Not surprisingly, Chancellor Philip Hammond has defended his department, boasting that he and his team have been taking a “collaborative approach” towards EU exit negotiations rather than a “confrontational” one.
While it is indeed shambolic and rather astonishing to see two of the British government’s most senior ministers attacking each other in this way, both are actually telling the truth.
Hammond’s predecessor George Osborne was a fervent campaigner to keep Britain in the EU, reflecting the preference of the City of London, the Bank of England, the Confederation of British Industry, the Institute of Directors, the Engineering Employers Federation and most sections of big business. He maintains that advocacy today as editor of the London Evening Standard.
It was on Osborne’s watch that the Treasury produced its dodgy dossier in the run-up to the June 2016 referendum, warning that every household in Britain could be £4,300 a year worse off by 2030 should voters opt for Brexit.
Without a bilateral trade agreement with the EU, it insisted, that figure could be as high as £6,600. And the British economy would be between 6.2 and 9.5 per cent smaller than had we remained in the EU. And a tax take shrinkage of £36bn could mean an additional 8p in the pound on the basic rate of income tax.
These doom-laden prognostications dovetailed neatly with warnings a few weeks later from Bank of England governor Mark Carney.
Six weeks before polling day, echoing a report from his bank’s monetary policy committee, he claimed that a Leave vote could have “material economic effects,” including lower growth, higher inflation and at the very least a “technical recession.”
Since his appointment by fellow Remainer Theresa May, Chancellor Hammond has continued this pro-EU line, working closely with the government’s business advisory council which includes top executives from the CBI, the EEF, Lloyd’s Banking Group, Legal & General, BT, Royal Mail, the British Chambers of Commerce, Bloomberg, Virgin Money and Rolls-Royce.
Between them, the pro-EU majority in the Cabinet, the Treasury and big business have already secured a transition agreement that would perpetuate EU single market and customs union rules here after Brexit in March 2019, until the end of 2020.

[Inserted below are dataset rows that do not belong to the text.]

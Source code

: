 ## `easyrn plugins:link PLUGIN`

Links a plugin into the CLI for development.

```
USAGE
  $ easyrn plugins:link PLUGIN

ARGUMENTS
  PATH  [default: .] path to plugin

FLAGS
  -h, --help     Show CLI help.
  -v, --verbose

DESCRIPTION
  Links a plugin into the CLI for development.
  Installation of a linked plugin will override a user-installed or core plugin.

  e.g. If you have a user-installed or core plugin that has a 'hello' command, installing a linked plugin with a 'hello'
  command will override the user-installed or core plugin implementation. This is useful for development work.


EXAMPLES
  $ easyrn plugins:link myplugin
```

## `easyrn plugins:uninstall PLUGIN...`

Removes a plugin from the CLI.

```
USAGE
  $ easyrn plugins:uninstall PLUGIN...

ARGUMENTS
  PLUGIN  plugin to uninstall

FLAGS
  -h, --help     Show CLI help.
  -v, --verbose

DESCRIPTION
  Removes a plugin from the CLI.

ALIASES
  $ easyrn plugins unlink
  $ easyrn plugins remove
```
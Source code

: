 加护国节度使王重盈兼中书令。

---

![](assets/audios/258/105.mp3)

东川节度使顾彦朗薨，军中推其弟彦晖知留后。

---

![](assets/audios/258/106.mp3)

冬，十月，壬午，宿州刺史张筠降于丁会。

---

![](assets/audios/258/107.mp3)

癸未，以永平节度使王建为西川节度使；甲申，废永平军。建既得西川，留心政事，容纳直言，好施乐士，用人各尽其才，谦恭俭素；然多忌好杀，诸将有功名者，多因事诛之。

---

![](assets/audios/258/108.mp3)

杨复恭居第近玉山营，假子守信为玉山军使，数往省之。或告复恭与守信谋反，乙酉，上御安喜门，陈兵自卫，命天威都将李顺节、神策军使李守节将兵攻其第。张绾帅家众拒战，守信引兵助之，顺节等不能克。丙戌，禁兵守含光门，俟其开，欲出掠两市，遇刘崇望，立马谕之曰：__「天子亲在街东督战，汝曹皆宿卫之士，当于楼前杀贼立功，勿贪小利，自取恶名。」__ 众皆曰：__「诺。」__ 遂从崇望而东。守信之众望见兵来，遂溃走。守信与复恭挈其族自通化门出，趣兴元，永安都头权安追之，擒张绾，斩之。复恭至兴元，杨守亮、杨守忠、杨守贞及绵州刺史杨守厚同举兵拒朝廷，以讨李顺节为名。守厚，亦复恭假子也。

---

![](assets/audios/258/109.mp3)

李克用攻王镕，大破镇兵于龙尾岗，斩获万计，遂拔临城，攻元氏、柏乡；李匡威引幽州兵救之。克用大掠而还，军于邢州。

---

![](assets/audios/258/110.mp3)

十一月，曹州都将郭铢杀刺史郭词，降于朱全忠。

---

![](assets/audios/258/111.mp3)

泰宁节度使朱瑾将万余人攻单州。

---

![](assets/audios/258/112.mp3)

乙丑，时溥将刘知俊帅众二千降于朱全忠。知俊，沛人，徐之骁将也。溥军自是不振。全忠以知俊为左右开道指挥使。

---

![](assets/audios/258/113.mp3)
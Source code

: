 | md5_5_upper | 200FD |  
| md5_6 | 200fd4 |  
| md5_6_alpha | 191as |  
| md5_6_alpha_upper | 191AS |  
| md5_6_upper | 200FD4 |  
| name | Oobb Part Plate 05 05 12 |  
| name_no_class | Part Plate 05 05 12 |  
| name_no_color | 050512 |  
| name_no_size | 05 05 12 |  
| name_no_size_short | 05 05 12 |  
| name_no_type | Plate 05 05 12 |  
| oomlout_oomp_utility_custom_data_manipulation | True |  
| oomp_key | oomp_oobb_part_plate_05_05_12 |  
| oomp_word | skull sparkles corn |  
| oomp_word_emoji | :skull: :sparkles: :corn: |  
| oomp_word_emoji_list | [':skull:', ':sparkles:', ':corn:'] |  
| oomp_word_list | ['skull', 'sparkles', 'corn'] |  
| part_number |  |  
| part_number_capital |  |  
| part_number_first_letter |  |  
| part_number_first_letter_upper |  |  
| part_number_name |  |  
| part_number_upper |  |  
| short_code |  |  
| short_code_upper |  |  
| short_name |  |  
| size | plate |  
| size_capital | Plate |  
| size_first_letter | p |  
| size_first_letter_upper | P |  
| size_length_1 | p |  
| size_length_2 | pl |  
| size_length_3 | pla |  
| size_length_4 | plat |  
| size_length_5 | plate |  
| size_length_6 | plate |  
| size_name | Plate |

However, push-back by Cabinet Brexiteers has led to business leaders expressing frustration that they have not yet been allowed to shape the delayed white paper on proposals for Britain’s post-Brexit relationship with the EU.
True to form, EU chief negotiator Michel Barnier is taking full advantage of this division in Tory ranks. He is intent on using the confected Irish border question to widen them by throwing cold water on the government’s latest “backstop” plan.
Barnier wants no “backdoor” continuation of Britain’s compliance with EU neoliberal and monetarist rules. No “collaborative approach” for him. He thinks the EU has a big enough fifth column in Britain to achieve full and open capitulation.
That might split the Tory Party, but at least it would ensure that an incoming Labour government would face a formidable set of obstacles to many of its left and progressive policies.